The data below is to be retyped exactly, line by line.

Records for the task section start

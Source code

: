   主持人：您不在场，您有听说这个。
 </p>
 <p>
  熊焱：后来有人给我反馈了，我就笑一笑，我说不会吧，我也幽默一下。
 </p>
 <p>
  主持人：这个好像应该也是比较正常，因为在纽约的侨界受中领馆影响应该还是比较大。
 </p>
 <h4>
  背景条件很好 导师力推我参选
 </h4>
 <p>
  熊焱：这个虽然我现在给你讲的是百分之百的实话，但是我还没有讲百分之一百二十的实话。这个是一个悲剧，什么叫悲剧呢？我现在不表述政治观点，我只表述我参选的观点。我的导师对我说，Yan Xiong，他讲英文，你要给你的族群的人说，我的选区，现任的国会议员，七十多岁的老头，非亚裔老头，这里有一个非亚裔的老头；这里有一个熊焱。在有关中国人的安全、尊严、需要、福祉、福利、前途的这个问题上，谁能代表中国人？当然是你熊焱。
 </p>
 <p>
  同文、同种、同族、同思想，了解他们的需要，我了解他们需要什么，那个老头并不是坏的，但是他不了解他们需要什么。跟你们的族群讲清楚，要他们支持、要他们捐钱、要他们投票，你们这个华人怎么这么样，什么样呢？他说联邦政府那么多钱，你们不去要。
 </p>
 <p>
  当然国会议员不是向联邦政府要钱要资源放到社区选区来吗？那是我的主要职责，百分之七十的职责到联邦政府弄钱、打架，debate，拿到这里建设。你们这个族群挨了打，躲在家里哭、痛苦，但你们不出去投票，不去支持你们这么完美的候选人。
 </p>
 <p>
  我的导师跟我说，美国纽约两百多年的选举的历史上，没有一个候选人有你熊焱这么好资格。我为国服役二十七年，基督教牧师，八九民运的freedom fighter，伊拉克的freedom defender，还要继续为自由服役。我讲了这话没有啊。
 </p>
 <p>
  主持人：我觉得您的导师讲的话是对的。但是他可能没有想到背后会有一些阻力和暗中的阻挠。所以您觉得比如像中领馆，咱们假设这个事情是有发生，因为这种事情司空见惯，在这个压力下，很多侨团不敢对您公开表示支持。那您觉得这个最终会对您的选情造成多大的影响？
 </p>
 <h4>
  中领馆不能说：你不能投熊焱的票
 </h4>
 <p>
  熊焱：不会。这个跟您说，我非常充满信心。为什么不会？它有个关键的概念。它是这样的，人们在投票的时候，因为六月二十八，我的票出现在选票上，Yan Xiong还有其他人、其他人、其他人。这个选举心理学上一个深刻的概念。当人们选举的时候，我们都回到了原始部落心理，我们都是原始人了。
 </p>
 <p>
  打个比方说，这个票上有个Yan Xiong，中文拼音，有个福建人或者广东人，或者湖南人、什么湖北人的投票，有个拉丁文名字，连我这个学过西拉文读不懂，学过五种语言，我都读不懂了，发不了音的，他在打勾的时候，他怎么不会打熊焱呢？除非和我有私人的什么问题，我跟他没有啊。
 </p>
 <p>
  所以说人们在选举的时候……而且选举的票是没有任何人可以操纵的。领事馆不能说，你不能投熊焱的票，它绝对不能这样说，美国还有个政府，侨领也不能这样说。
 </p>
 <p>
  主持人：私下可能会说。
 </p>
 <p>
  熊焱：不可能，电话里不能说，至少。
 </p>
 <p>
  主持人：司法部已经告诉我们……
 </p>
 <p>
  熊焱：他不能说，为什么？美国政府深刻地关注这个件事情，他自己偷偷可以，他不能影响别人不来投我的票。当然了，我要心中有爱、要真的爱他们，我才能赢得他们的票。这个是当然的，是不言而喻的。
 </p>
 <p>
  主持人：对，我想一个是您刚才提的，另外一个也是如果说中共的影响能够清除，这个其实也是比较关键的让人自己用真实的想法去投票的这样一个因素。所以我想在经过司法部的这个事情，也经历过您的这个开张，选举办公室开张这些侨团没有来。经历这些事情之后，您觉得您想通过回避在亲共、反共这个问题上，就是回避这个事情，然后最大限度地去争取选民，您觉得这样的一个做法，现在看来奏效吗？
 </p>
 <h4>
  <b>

Records for the task section end

### Exercise answer
Source code

:   主持人：您不在场，您有听说这个。
 </p>
 <p>
  熊焱：后来有人给我反馈了，我就笑一笑，我说不会吧，我也幽默一下。
 </p>
 <p>
  主持人：这个好像应该也是比较正常，因为在纽约的侨界受中领馆影响应该还是比较大。
 </p>
 <h4>
  背景条件很好 导师力推我参选
 </h4>
 <p>
  熊焱：这个虽然我现在给你讲的是百分之百的实话，但是我还没有讲百分之一百二十的实话。这个是一个悲剧，什么叫悲剧呢？我现在不表述政治观点，我只表述我参选的观点。我的导师对我说，Yan Xiong，他讲英文，你要给你的族群的人说，我的选区，现任的国会议员，七十多岁的老头，非亚裔老头，这里有一个非亚裔的老头；这里有一个熊焱。在有关中国人的安全、尊严、需要、福祉、福利、前途的这个问题上，谁能代表中国人？当然是你熊焱。
 </p>
 <p>
  同文、同种、同族、同思想，了解他们的需要，我了解他们需要什么，那个老头并不是坏的，但是他不了解他们需要什么。跟你们的族群讲清楚，要他们支持、要他们捐钱、要他们投票，你们这个华人怎么这么样，什么样呢？他说联邦政府那么多钱，你们不去要。
 </p>
 <p>
  当然国会议员不是向联邦政府要钱要资源放到社区选区来吗？那是我的主要职责，百分之七十的职责到联邦政府弄钱、打架，debate，拿到这里建设。你们这个族群挨了打，躲在家里哭、痛苦，但你们不出去投票，不去支持你们这么完美的候选人。
 </p>
 <p>
  我的导师跟我说，美国纽约两百多年的选举的历史上，没有一个候选人有你熊焱这么好资格。我为国服役二十七年，基督教牧师，八九民运的freedom fighter，伊拉克的freedom defender，还要继续为自由服役。我讲了这话没有啊。
 </p>
 <p>
  主持人：我觉得您的导师讲的话是对的。但是他可能没有想到背后会有一些阻力和暗中的阻挠。所以您觉得比如像中领馆，咱们假设这个事情是有发生，因为这种事情司空见惯，在这个压力下，很多侨团不敢对您公开表示支持。那您觉得这个最终会对您的选情造成多大的影响？
 </p>
 <h4>
  中领馆不能说：你不能投熊焱的票
 </h4>
 <p>
  熊焱：不会。这个跟您说，我非常充满信心。为什么不会？它有个关键的概念。它是这样的，人们在投票的时候，因为六月二十八，我的票出现在选票上，Yan Xiong还有其他人、其他人、其他人。这个选举心理学上一个深刻的概念。当人们选举的时候，我们都回到了原始部落心理，我们都是原始人了。
 </p>
 <p>
  打个比方说，这个票上有个Yan Xiong，中文拼音，有个福建人或者广东人，或者湖南人、什么湖北人的投票，有个拉丁文名字，连我这个学过西拉文读不懂，学过五种语言，我都读不懂了，发不了音的，他在打勾的时候，他怎么不会打熊焱呢？除非和我有私人的什么问题，我跟他没有啊。
 </p>
 <p>
  所以说人们在选举的时候……而且选举的票是没有任何人可以操纵的。领事馆不能说，你不能投熊焱的票，它绝对不能这样说，美国还有个政府，侨领也不能这样说。
 </p>
 <p>
  主持人：私下可能会说。
 </p>
 <p>
  熊焱：不可能，电话里不能说，至少。
 </p>
 <p>
  主持人：司法部已经告诉我们……
 </p>
 <p>
  熊焱：他不能说，为什么？美国政府深刻地关注这个件事情，他自己偷偷可以，他不能影响别人不来投我的票。当然了，我要心中有爱、要真的爱他们，我才能赢得他们的票。这个是当然的，是不言而喻的。
 </p>
 <p>
  主持人：对，我想一个是您刚才提的，另外一个也是如果说中共的影响能够清除，这个其实也是比较关键的让人自己用真实的想法去投票的这样一个因素。所以我想在经过司法部的这个事情，也经历过您的这个开张，选举办公室开张这些侨团没有来。经历这些事情之后，您觉得您想通过回避在亲共、反共这个问题上，就是回避这个事情，然后最大限度地去争取选民，您觉得这样的一个做法，现在看来奏效吗？
 </p>
 <h4>
  <b>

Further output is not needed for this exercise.